For there the shield of the mighty was despised,
    the shield of Saul—no longer rubbed with oil.

IV. Use eight lines to describe your loved one’s character. David describes their fierceness, skill, and bravery in battle (2 Samuel 1:22-23).
“From the blood of the slain,
    from the flesh of the mighty,
the bow of Jonathan did not turn back,
    the sword of Saul did not return unsatisfied.
Saul and Jonathan—
    in life they were loved and admired,
    and in death they were not parted.
They were swifter than eagles,
    they were stronger than lions.

V. Use four lines to describe the good he or she did in their lifetime. David recalls the riches that Israel enjoyed while Saul was king (2 Samuel 1:24).
“Daughters of Israel,
    weep for Saul,
who clothed you in scarlet and finery,
    who adorned your garments with ornaments of gold.

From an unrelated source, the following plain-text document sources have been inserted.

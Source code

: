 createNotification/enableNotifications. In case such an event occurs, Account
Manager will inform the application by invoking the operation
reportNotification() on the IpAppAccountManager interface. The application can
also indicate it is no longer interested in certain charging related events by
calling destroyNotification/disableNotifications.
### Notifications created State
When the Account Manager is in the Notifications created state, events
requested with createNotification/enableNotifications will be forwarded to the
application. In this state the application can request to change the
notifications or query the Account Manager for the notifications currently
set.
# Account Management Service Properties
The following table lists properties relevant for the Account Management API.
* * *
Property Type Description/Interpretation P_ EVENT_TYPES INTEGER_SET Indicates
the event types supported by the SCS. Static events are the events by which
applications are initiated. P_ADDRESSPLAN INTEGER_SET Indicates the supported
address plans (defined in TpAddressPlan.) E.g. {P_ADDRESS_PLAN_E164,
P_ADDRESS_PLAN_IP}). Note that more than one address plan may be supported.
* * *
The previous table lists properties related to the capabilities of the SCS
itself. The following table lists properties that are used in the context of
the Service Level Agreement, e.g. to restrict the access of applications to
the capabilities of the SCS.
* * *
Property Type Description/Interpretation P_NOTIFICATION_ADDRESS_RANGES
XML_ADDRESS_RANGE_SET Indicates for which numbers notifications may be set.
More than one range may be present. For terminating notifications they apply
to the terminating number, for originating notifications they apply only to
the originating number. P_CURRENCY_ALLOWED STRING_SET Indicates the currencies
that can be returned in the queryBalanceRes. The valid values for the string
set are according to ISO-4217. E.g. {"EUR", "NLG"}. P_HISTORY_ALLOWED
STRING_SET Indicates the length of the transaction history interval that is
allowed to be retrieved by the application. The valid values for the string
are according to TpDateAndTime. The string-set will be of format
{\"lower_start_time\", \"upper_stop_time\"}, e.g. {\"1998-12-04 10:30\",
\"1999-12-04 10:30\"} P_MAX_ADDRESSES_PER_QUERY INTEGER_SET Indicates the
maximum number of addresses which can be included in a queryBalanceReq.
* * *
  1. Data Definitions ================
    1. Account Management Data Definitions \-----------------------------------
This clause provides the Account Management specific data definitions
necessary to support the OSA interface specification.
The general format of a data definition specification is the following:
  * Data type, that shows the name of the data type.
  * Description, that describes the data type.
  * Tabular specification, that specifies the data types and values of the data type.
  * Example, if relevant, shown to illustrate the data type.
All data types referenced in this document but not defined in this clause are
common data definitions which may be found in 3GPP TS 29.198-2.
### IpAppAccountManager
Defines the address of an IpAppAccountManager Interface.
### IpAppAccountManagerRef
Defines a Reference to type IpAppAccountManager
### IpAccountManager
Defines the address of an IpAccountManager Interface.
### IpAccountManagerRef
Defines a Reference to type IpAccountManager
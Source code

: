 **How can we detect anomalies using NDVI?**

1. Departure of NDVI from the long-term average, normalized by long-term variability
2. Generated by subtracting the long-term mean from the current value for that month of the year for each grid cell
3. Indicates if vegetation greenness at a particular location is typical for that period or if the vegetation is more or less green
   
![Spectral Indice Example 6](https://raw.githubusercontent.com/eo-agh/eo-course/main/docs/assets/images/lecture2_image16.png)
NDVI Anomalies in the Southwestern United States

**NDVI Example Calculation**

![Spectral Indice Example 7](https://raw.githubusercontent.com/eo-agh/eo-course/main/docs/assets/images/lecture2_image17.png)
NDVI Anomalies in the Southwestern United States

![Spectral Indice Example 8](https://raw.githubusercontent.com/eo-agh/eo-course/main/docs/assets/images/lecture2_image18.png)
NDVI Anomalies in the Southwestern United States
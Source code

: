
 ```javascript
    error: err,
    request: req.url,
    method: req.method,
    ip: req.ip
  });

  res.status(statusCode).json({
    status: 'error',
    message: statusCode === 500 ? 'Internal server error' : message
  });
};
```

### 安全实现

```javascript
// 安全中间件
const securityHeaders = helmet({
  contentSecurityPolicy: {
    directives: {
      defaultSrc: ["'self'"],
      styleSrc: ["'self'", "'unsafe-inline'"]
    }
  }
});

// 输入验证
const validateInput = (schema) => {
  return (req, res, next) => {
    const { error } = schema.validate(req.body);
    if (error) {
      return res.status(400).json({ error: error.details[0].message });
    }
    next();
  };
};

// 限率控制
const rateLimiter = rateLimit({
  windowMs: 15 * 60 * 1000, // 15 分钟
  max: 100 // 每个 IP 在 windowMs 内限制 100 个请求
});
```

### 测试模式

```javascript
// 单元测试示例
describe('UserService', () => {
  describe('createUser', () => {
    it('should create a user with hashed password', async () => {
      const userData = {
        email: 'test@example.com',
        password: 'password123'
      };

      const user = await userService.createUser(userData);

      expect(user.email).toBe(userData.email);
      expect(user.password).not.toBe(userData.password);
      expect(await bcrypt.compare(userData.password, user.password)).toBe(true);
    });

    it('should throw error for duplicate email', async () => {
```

VI. Use four lines to describe how you loved the person. David and Jonathon were close friends, and this becomes evident as we read 2 Samuel 1:25-26.
“How the mighty have fallen in battle!
    Jonathan lies slain on your heights.
26 I grieve for you, Jonathan my brother;
    you were very dear to me.
Your love for me was wonderful,
    more wonderful than that of women.

V. Using the last two lines, repeat one of the lines in the first stanza. For the first line of his last stanza, David repeats the 2nd line of the first stanza. Then he adds another short line to close out this last stanza (2 Samuel 1:27).
“How the mighty have fallen!
    The weapons of war have perished!”

This versatile outline can be used to write laments for any event that caused you to feel abandoned such as a breakup or divorce. There is no better place to get inspired than God’s own Word. If you wrote a masterpiece and would like to have a chance at getting it published, see Draw Near’s guidelines.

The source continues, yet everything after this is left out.